With a booming population in the region, an estimated 40 million job seekers are expected to enter the labor market within the next decade. This would require governments to be far more creative than ever before to absorb this growing influx.
Handouts and subsidies to nationals would no longer be able to fill the gap, and would tax the respective governments far more than effective employment programs.
Sheikh Mohammed bin Rashid Al-Maktoum of the UAE recently stated in Jordan: “Our region needs at this moment 15 million job opportunities, and our Arab world will need in the next 20 years between 74 to 85 million job opportunities.”
“We need to develop the infrastructure so we can create jobs,” he added.
Saudi Labor Minister Ghazi Al-Gosaibi said that fighting unemployment in the Kingdom was a joint responsibility of the government and businesses and has urged businessmen to employ more Saudis. Appearing before the Riyadh Chamber of Commerce and Industry recently, he said, “It is wrong to assume that it’s the sole responsibility of the Labor Ministry. The whole society with all its institutions must come together to tackle this national issue.”
“Unemployment is a complex issue that has no easy solution. We have to find out the reasons and solve them in a scientific manner. Previous solutions were individual views that lacked scientific and methodical thinking,” he continued.
According to the General Statistics Department, there are nearly 470,000 unemployed Saudi men and women, accounting for 12 percent of the total Saudi work force. “The number of unemployed men is 292,905 or 9.1 percent of the total number of Saudi working men while the number of jobless women is 176,113 or 26.3 percent of the total number of working women,” reported the study that was conducted last year.
Unemployment is a complex issue indeed. Economies in the region currently present a picture of robustness and vigor. But beneath the surface there remains the concern that we will lose the battle if we fail to undertake serious efforts to develop long-range plans that would educate, train and put forth an effective work pool.
From my travels in the region, I have witnessed a few such programs.
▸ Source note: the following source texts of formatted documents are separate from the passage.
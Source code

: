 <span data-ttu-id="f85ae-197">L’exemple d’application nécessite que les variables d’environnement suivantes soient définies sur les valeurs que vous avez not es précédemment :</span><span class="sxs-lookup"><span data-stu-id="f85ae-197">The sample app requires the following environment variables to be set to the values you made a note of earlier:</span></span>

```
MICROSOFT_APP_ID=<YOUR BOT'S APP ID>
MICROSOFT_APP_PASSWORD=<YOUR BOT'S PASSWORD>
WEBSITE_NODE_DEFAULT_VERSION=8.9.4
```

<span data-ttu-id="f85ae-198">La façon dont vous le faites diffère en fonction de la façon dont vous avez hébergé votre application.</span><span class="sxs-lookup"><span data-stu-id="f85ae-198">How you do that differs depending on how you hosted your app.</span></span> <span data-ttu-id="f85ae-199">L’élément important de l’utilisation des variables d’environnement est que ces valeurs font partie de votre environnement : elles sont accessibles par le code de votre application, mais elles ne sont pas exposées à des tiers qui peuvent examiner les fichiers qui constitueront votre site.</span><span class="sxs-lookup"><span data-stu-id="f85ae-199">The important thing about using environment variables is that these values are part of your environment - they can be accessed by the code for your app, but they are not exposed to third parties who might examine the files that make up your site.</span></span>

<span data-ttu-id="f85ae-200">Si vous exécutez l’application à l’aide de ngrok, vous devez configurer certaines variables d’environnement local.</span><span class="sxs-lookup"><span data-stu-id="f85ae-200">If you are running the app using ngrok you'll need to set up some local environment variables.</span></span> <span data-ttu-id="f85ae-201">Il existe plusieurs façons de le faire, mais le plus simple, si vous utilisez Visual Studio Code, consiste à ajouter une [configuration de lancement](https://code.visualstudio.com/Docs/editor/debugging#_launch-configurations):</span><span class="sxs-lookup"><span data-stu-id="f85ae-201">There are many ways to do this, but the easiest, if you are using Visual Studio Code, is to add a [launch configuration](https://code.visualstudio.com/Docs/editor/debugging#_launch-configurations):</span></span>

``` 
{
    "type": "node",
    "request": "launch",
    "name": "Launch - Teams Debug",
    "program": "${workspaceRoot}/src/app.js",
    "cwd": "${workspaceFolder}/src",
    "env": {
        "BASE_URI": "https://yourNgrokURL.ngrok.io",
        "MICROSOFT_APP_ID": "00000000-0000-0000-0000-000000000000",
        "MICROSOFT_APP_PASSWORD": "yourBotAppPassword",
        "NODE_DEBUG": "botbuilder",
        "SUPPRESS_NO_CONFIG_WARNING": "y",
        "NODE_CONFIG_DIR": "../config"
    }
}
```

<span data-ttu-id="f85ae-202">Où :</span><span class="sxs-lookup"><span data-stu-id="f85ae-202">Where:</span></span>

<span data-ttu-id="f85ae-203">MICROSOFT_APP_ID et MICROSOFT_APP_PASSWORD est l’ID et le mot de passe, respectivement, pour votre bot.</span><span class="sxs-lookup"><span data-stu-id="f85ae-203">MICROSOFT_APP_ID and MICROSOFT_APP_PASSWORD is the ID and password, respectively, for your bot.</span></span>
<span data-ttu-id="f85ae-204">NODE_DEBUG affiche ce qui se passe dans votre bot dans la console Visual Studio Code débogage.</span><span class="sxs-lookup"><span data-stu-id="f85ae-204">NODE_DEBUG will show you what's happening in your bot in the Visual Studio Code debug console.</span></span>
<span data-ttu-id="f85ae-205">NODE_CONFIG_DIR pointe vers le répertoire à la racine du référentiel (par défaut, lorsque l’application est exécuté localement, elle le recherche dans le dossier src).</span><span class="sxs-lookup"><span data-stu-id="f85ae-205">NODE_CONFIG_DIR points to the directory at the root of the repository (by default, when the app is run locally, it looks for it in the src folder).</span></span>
Oman appears to have the best approach right now in that the government partners itself with the individual citizen in the fulfillment of his or her professional ambition.
This comes through the required education and training before the individual is released into the market place. And it is proving effective, as thousands of young Omanis have embarked successfully on small business enterprises.
Bahrain has set up employment programs to train nationals, and offers financial incentives to companies to employ them.
Such an attempt has created a labor fund that invests the taxes of multinationals in training and helps finance small private companies.
In the UAE, businesses help by offering far more work experience and training to young graduates.
Making young people fit for work — a major problem in this region where there is so often a mismatch between the skills delivered by education and what employers seek — is the key to success. A case in point is the Dubai Aluminum Company, which had organized pre-employment courses in a project that doubled employment of locals, including women.
Saudis are looking into options to tackle unemployment, one of which would be to make the recruitment of expatriates more costly to the private sector by raising fees and reducing quotas.
Such steps may be a stopgap measure for now. What are needed are effective institutions of learning and training that address the needs of the market.
A society with hundreds of thousands of unemployed graduates with very little marketable skills does not bode well for the health of any country. While we pride ourselves on the statistics of graduating students, very little is said about the quality of the product.
In oil-dependent countries, government handouts to the nationals have stifled all initiative in them to strive for success the hard way. It had come too easy before, and some among the unemployed are averse to the idea of replacing the foreign pool of labor in less than glamorous jobs.
But unless they and the governments who house and feed them rethink their strategies, it may indeed lead to a social catastrophe in the not so distant future.
The young, the unemployed and the hopeless can often be lured by those people with intent to harm society.